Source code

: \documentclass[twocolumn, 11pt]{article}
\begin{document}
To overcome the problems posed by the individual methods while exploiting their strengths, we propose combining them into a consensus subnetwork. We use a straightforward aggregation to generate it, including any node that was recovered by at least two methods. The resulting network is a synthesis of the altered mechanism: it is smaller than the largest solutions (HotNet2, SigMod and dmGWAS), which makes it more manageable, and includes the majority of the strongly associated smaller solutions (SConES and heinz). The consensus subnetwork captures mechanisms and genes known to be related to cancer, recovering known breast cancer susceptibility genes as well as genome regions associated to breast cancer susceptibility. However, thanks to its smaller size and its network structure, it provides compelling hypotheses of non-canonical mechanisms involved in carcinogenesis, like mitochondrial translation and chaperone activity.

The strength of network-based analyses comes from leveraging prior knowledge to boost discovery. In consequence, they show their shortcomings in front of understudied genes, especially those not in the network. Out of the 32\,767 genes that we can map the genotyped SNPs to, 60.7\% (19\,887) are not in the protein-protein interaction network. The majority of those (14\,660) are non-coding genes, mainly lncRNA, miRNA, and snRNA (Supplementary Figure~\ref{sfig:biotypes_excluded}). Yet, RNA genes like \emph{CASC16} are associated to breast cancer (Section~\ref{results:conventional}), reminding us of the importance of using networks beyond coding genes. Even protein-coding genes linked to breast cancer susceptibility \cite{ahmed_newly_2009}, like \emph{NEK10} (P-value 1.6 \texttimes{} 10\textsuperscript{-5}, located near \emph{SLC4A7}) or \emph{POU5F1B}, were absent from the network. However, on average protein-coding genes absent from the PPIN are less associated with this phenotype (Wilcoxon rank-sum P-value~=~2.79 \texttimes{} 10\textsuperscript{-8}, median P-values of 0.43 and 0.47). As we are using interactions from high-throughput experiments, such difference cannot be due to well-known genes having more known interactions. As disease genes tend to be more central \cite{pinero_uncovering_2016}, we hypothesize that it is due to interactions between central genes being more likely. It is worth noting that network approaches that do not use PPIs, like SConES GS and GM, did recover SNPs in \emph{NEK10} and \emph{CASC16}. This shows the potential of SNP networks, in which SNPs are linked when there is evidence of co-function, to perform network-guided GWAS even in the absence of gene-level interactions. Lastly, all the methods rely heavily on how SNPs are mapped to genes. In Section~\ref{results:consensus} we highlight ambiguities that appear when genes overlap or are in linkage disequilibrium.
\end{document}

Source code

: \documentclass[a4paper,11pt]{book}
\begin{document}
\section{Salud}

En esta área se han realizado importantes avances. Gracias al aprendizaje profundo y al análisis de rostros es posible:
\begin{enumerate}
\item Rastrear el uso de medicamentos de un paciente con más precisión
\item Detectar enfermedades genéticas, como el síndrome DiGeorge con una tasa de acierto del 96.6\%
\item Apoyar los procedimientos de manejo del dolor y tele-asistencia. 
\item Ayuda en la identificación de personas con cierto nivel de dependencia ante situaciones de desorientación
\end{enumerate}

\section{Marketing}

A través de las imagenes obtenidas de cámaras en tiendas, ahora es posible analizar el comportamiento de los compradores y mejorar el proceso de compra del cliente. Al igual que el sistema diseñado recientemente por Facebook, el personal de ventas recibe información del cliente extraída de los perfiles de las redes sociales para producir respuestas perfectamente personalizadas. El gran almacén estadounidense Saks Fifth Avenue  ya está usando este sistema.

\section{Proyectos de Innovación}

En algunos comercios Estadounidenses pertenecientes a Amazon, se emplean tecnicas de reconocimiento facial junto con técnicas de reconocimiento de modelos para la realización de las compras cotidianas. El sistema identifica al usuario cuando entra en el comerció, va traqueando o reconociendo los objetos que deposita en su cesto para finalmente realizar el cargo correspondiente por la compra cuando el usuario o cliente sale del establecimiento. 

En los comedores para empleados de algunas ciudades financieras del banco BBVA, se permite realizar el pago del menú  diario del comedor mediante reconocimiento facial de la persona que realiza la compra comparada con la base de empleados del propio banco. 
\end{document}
· · ·
→ **Work instructions**: Every line above should be written out again, unchanged.

→ **Solution to the exercise**:
Source code

: \documentclass[twocolumn, 11pt]{article}
\begin{document}
To overcome the problems posed by the individual methods while exploiting their strengths, we propose combining them into a consensus subnetwork. We use a straightforward aggregation to generate it, including any node that was recovered by at least two methods. The resulting network is a synthesis of the altered mechanism: it is smaller than the largest solutions (HotNet2, SigMod and dmGWAS), which makes it more manageable, and includes the majority of the strongly associated smaller solutions (SConES and heinz). The consensus subnetwork captures mechanisms and genes known to be related to cancer, recovering known breast cancer susceptibility genes as well as genome regions associated to breast cancer susceptibility. However, thanks to its smaller size and its network structure, it provides compelling hypotheses of non-canonical mechanisms involved in carcinogenesis, like mitochondrial translation and chaperone activity.

The strength of network-based analyses comes from leveraging prior knowledge to boost discovery. In consequence, they show their shortcomings in front of understudied genes, especially those not in the network. Out of the 32\,767 genes that we can map the genotyped SNPs to, 60.7\% (19\,887) are not in the protein-protein interaction network. The majority of those (14\,660) are non-coding genes, mainly lncRNA, miRNA, and snRNA (Supplementary Figure~\ref{sfig:biotypes_excluded}). Yet, RNA genes like \emph{CASC16} are associated to breast cancer (Section~\ref{results:conventional}), reminding us of the importance of using networks beyond coding genes. Even protein-coding genes linked to breast cancer susceptibility \cite{ahmed_newly_2009}, like \emph{NEK10} (P-value 1.6 \texttimes{} 10\textsuperscript{-5}, located near \emph{SLC4A7}) or \emph{POU5F1B}, were absent from the network. However, on average protein-coding genes absent from the PPIN are less associated with this phenotype (Wilcoxon rank-sum P-value~=~2.79 \texttimes{} 10\textsuperscript{-8}, median P-values of 0.43 and 0.47). As we are using interactions from high-throughput experiments, such difference cannot be due to well-known genes having more known interactions. As disease genes tend to be more central \cite{pinero_uncovering_2016}, we hypothesize that it is due to interactions between central genes being more likely. It is worth noting that network approaches that do not use PPIs, like SConES GS and GM, did recover SNPs in \emph{NEK10} and \emph{CASC16}. This shows the potential of SNP networks, in which SNPs are linked when there is evidence of co-function, to perform network-guided GWAS even in the absence of gene-level interactions. Lastly, all the methods rely heavily on how SNPs are mapped to genes. In Section~\ref{results:consensus} we highlight ambiguities that appear when genes overlap or are in linkage disequilibrium.
\end{document}

Source code

: \documentclass[a4paper,11pt]{book}
\begin{document}
\section{Salud}

En esta área se han realizado importantes avances. Gracias al aprendizaje profundo y al análisis de rostros es posible:
\begin{enumerate}
\item Rastrear el uso de medicamentos de un paciente con más precisión
\item Detectar enfermedades genéticas, como el síndrome DiGeorge con una tasa de acierto del 96.6\%
\item Apoyar los procedimientos de manejo del dolor y tele-asistencia. 
\item Ayuda en la identificación de personas con cierto nivel de dependencia ante situaciones de desorientación
\end{enumerate}

\section{Marketing}

A través de las imagenes obtenidas de cámaras en tiendas, ahora es posible analizar el comportamiento de los compradores y mejorar el proceso de compra del cliente. Al igual que el sistema diseñado recientemente por Facebook, el personal de ventas recibe información del cliente extraída de los perfiles de las redes sociales para producir respuestas perfectamente personalizadas. El gran almacén estadounidense Saks Fifth Avenue  ya está usando este sistema.

\section{Proyectos de Innovación}

En algunos comercios Estadounidenses pertenecientes a Amazon, se emplean tecnicas de reconocimiento facial junto con técnicas de reconocimiento de modelos para la realización de las compras cotidianas. El sistema identifica al usuario cuando entra en el comerció, va traqueando o reconociendo los objetos que deposita en su cesto para finalmente realizar el cargo correspondiente por la compra cuando el usuario o cliente sale del establecimiento. 

En los comedores para empleados de algunas ciudades financieras del banco BBVA, se permite realizar el pago del menú  diario del comedor mediante reconocimiento facial de la persona que realiza la compra comparada con la base de empleados del propio banco. 
\end{document}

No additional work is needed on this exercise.